Drafters of the new constitution are considering major amendments to the so-called road map just one week before the draft is due to be finalized, according to Al-Masry Al-Youm.
Following the July removal of former President Mohamed Morsi, the military issued a schedule or “road map” which called for the drafting of a constitution to precede the holding of parliamentary elections. Only after that vote would the election of a new president take place.
But now, according to the privately owned daily, members of the draft committee are debating four possible scenarios. The first scenario would see presidential elections held before the parliamentary; the second would call for both elections to be held at the same time; the third would extend interim President Adly Mansour’s appointment for another year; and the fourth would extend the transitional period, delay elections, and form a presidential council.
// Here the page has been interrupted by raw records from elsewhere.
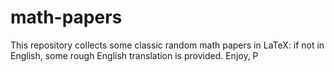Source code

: # math-papers

This repository collects some classic random math papers in LaTeX: if not in English, some rough English translation is provided.
Enjoy,
P
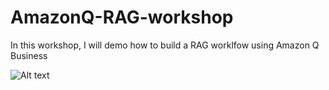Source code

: # AmazonQ-RAG-workshop

In this workshop, I will demo how to build a RAG worklfow using Amazon Q Business

![Alt text](relative%20path/to/img.jpg?raw=true "Title")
Mohamed Salmawy, the committee’s spokesperson, confirmed the reports. “There are different ideas being discussed currently by the committee concerning the road map, but no solid elaborations have been proposed to the subcommittees,” he said.
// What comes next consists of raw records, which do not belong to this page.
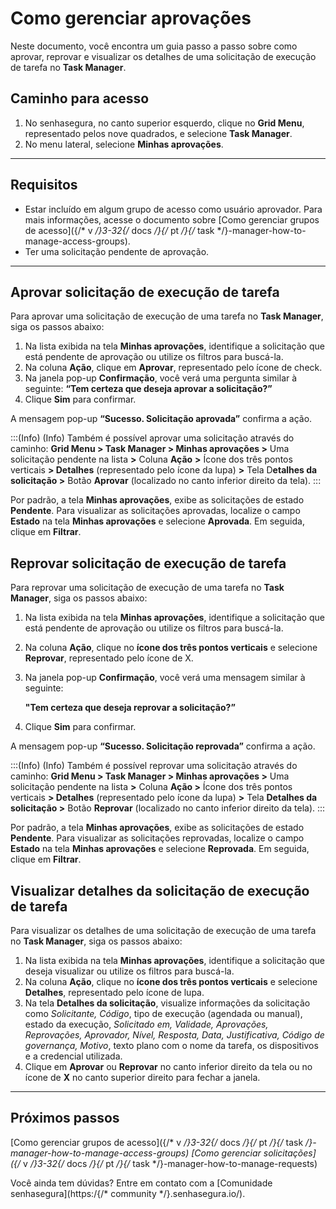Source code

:# Como gerenciar aprovações

Neste documento, você encontra um guia passo a passo sobre como aprovar, reprovar e visualizar os detalhes de uma solicitação de execução de tarefa no **Task Manager**.

## Caminho para acesso
1. No senhasegura, no canto superior esquerdo, clique no **Grid Menu**, representado pelos nove quadrados, e selecione **Task Manager**.
2. No menu lateral, selecione  **Minhas aprovações**.
---
## Requisitos


* Estar incluído em algum grupo de acesso como usuário aprovador. Para mais informações, acesse o documento sobre [Como gerenciar grupos de acesso]({/* v */}3-32{/* docs */}{/* pt */}{/* task */}-manager-how-to-manage-access-groups).
* Ter uma solicitação pendente de aprovação.  

---
## Aprovar solicitação de execução de tarefa

Para aprovar uma solicitação de execução de uma tarefa no **Task Manager**, siga os passos abaixo:


1. Na lista exibida na tela **Minhas aprovações**, identifique a solicitação que está pendente de aprovação ou utilize os filtros para buscá-la.
2. Na coluna **Ação**, clique em **Aprovar**, representado pelo ícone de check.
3. Na janela pop-up **Confirmação**, você verá uma pergunta similar à seguinte:
**“Tem certeza que deseja aprovar a solicitação?”**
4. Clique **Sim** para confirmar.



A mensagem pop-up **“Sucesso. Solicitação aprovada”** confirma a ação.

:::(Info) (Info)
Também é possível aprovar uma solicitação através do caminho:
**Grid Menu > Task Manager > Minhas aprovações >** Uma solicitação pendente na lista **>** Coluna **Ação** **>** Ícone dos três pontos verticais **> Detalhes** (representado pelo ícone da lupa) **>** Tela D**etalhes da solicitação >** Botão **Aprovar** (localizado no canto inferior direito da tela).
:::


Por padrão, a tela **Minhas aprovações**, exibe as solicitações de estado **Pendente**. Para visualizar as solicitações aprovadas, localize o campo **Estado** na tela **Minhas aprovações** e selecione **Aprovada**. Em seguida, clique em **Filtrar**.





## Reprovar solicitação de execução de tarefa

Para reprovar uma solicitação de execução de uma tarefa no **Task Manager**, siga os passos abaixo:



1. Na lista exibida na tela **Minhas aprovações**, identifique a solicitação que está pendente de aprovação ou utilize os filtros para buscá-la.
2. Na coluna **Ação**, clique no **ícone dos três pontos verticais** e selecione **Reprovar**, representado pelo ícone de X.
3. Na janela pop-up **Confirmação**, você verá uma mensagem similar à seguinte:

    **"Tem certeza que deseja reprovar a solicitação?”**
4. Clique **Sim** para confirmar.

A mensagem pop-up **“Sucesso. Solicitação reprovada”** confirma a ação.

:::(Info) (Info)
Também é possível reprovar uma solicitação através do caminho:
**Grid Menu > Task Manager > Minhas aprovações >** Uma solicitação pendente na lista **>** Coluna **Ação >** Ícone dos três pontos verticais **> Detalhes** (representado pelo ícone da lupa) **>** Tela **Detalhes da solicitação >** Botão **Reprovar** (localizado no canto inferior direito da tela).
:::

Por padrão, a tela **Minhas aprovações**, exibe as solicitações de estado **Pendente**. Para visualizar as solicitações reprovadas, localize o campo **Estado** na tela **Minhas aprovações** e selecione **Reprovada**. Em seguida, clique em **Filtrar**.



## Visualizar detalhes da solicitação de execução de tarefa

Para visualizar os detalhes de uma solicitação de execução de uma tarefa no **Task Manager**, siga os passos abaixo:

1. Na lista exibida na tela **Minhas aprovações**, identifique a solicitação que deseja visualizar ou utilize os filtros para buscá-la.
2. Na coluna **Ação**, clique no **ícone dos três pontos verticais** e selecione **Detalhes**, representado pelo ícone de lupa.
3. Na tela **Detalhes da solicitação**, visualize informações da solicitação como *Solicitante, Código*, tipo de execução (agendada ou manual), estado da execução, *Solicitado em, Validade, Aprovações, Reprovações, Aprovador, Nível, Resposta, Data, Justificativa, Código de governança, Motivo*, texto plano com o nome da tarefa, os dispositivos e a credencial utilizada. 
4. Clique em **Aprovar** ou **Reprovar** no canto inferior direito da tela ou no ícone de **X** no canto superior direito para fechar a janela.
---
## Próximos passos

[Como gerenciar grupos de acesso]({/* v */}3-32{/* docs */}{/* pt */}{/* task */}-manager-how-to-manage-access-groups)
[Como gerenciar solicitações]({/* v */}3-32{/* docs */}{/* pt */}{/* task */}-manager-how-to-manage-requests)



Você ainda tem dúvidas? Entre em contato com a [Comunidade senhasegura](https:/{/* community */}.senhasegura.io/).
A legal source on the committee, who asked to remain anonymous, told Al-Masry Al-Youm that the legal basis for the proposals was now being examined. He added, “This week all this will be decided upon.”
But not all committee members appeared to support the proposed changes. Mohamed Abd al-Aziz represents the Tamarod movement and is deputy chair of the subcommittee for the system of governance. In the same article, he said that the best scenario would be to keep the road map as it is. If there was to be a change, however, he said he would accept the holding of presidential elections before the parliamentary elections.
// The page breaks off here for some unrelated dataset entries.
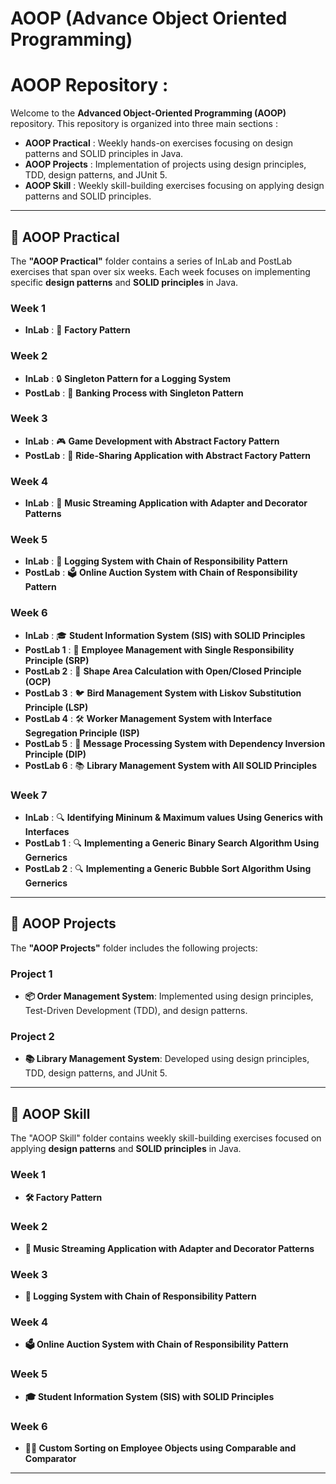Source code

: # AOOP (Advance Object Oriented Programming) 
 
# AOOP Repository :
 
Welcome to the **Advanced Object-Oriented Programming (AOOP)** repository. This repository is organized into three main sections : 

- **AOOP Practical** : Weekly hands-on exercises focusing on design patterns and SOLID principles in Java.
- **AOOP Projects** : Implementation of projects using design principles, TDD, design patterns, and JUnit 5.
- **AOOP Skill** : Weekly skill-building exercises focusing on applying design patterns and SOLID principles.

---
 
## 📁 AOOP Practical

The **"AOOP Practical"** folder contains a series of InLab and PostLab exercises that span over six weeks. Each week focuses on implementing specific **design patterns** and **SOLID principles** in Java.

### Week 1
- **InLab** : 🚀 **Factory Pattern**

### Week 2
- **InLab** : 🔒 **Singleton Pattern for a Logging System**
- **PostLab** : 🏦 **Banking Process with Singleton Pattern**

### Week 3
- **InLab** : 🎮 **Game Development with Abstract Factory Pattern**
- **PostLab** : 🚕 **Ride-Sharing Application with Abstract Factory Pattern**

### Week 4
- **InLab** : 🎵 **Music Streaming Application with Adapter and Decorator Patterns**

### Week 5
- **InLab** : 📜 **Logging System with Chain of Responsibility Pattern**
- **PostLab** : 🗳️ **Online Auction System with Chain of Responsibility Pattern**

### Week 6
- **InLab** : 🎓 **Student Information System (SIS) with SOLID Principles**
- **PostLab 1** : 👥 **Employee Management with Single Responsibility Principle (SRP)**
- **PostLab 2** : 📐 **Shape Area Calculation with Open/Closed Principle (OCP)**
- **PostLab 3** : 🐦 **Bird Management System with Liskov Substitution Principle (LSP)**
- **PostLab 4** : 🛠 **Worker Management System with Interface Segregation Principle (ISP)**
- **PostLab 5** : 💬 **Message Processing System with Dependency Inversion Principle (DIP)**
- **PostLab 6** : 📚 **Library Management System with All SOLID Principles**
  
### Week 7
-  **InLab** : 🔍 **Identifying Mininum & Maximum values Using Generics with Interfaces**
-  **PostLab 1** : 🔍 **Implementing a Generic Binary Search Algorithm Using Gernerics**
-  **PostLab 2** : 🔍 **Implementing a Generic Bubble Sort Algorithm Using Gernerics**

---

## 📁 AOOP Projects

The **"AOOP Projects"** folder includes the following projects: 

### Project 1
- **📦 Order Management System**: Implemented using design principles, Test-Driven Development (TDD), and design patterns.

### Project 2
- **📚 Library Management System**: Developed using design principles, TDD, design patterns, and JUnit 5.

---

## 📁 AOOP Skill

The "AOOP Skill" folder contains weekly skill-building exercises focused on applying **design patterns** and **SOLID principles** in Java.
 
### Week 1
- **🛠 Factory Pattern**

### Week 2
- **🎵 Music Streaming Application with Adapter and Decorator Patterns**

### Week 3
- **📜 Logging System with Chain of Responsibility Pattern**

### Week 4
- **🗳️ Online Auction System with Chain of Responsibility Pattern**

### Week 5
- **🎓 Student Information System (SIS) with SOLID Principles**
  
### Week 6
- **🧑‍💻 Custom Sorting on Employee Objects using Comparable and Comparator**
---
Mervat al-Talawy, a member of the draft committee and secretary general of the National Council for Women, agreed with Abd al-Aziz. She added, however, that the third or the fourth scenarios are also suitable for the current situation.
Observers say that Egypt is witnessing a political vacuum in the post-Mubarak, post-Morsi period. There appears to be a dearth of individuals willing to put themselves forward to stand as presidential candidates. Nor have established political parties introduced politicians who appear to have broad public support.
Egypt expects to see a referendum on the draft constitution by early January.